[Access to Wang masthead]

The Shell Game

Unix shell script languages for the procedure programmer

From "Migration",  Access to Wang, September 1994
  [ Prior Article ]     [ Return to the Catalog of articles ]     [ Next Article ]  

Every programming environment has some sort of batch language to act as the "glue" that ties programs together to form applications. Such languages are accessible, offering immediate execution and feedback and a restricted syntax that is easier to learn than complex development languages. At the very least, batch languages must be present for those non-interactive jobs most applications still require, like nightly file reorganization and posting programs. On the VS, these purposes are well served by Wang's Procedure Language.

There seem to be two opposing view for the use of Procedure language in VS development. Many programmers never used any procedures, preferring the control and execution speed of compiled languages and using Procedure only as a job control language. Others coded entire applications within enormous Procedures. Those who tended to use Procedure as an application language - and I am one of them - think of Procedure as one of the reasons for the success of the VS with application developers.

When I began to become more involved with Unix, I was concerned that I would lose the benefits of Procedure - the integrated tools, straightforward syntax, and practical applications. In many ways, these fears proved true. Shell script languages are more powerful but they lack the clarity and integration of Procedure, making development and maintenance more difficult. On the other hand, shell scripts extend the capabilities of the command line environments they support, allowing most commands to be entered directly at the prompt for development or testing.

This month I'll compare and contrast the operating environment of shell scripts and VS Procedure Language and describe a few production scenarios. Development techniques, more language elements, and further exploration of script usage will be covered in future columns.

The shell script environment

In the VS world, there are two types of files that can be directly executed: those with a file type of Program, and consecutive 80-byte text files whose first non-comment line contains "PROC" or "PROCEDURE". MS-DOS executables are identified by the file name extension: .COM, .EXE, or .BAT. In contrast, Unix does not know or care about file types and will attempt to run any file set up with the access rights to be executed - regardless of its name.

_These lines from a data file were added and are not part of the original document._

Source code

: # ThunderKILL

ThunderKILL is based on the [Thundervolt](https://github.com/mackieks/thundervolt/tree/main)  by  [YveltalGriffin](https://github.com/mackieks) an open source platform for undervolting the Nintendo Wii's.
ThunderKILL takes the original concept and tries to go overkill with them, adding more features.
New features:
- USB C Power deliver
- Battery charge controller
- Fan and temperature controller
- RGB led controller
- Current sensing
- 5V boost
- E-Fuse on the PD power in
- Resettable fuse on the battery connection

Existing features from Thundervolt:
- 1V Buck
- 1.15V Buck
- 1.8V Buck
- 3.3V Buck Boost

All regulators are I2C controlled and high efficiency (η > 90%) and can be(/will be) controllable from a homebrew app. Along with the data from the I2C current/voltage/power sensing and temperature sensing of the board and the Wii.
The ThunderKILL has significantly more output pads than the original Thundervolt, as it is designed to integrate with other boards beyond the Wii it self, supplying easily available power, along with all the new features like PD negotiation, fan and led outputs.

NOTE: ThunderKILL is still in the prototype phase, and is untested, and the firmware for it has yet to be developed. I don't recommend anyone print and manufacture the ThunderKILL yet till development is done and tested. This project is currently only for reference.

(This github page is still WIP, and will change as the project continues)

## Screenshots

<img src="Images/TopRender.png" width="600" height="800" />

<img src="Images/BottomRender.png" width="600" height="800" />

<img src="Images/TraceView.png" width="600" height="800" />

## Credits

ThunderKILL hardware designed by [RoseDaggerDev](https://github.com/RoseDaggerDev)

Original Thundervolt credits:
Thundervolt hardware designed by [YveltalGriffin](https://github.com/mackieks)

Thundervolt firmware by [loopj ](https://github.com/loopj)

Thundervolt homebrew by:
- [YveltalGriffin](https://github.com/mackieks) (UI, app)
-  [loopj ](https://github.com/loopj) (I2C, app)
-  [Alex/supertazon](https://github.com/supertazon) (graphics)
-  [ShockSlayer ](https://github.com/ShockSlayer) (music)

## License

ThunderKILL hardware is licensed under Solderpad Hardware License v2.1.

This is not to say there are no file types recognized by Unix: unlike the VS, the format of a file is determined at run time, not stored by the file system. Like other operating systems, Unix language compilers produce machine-specific object code whose instructions are used directly by the operating system. If the file is not an object format, it is assumed to be a script language and an interpreter is invoked, just as the VS operating system attempts to use the Procedure Interpreter if it finds PROCEDURE within a text file.

Unlike the VS or MS-DOS environments, there is a wide choice of script languages in the Unix world, each with its own interpreter and syntax. Each flavor of Unix has a preferred shell script language which acts as the default unless there is evidence that another language should be used. In most Unix systems, this default interpreter is the Bourne shell, and this will be the shell used for all examples.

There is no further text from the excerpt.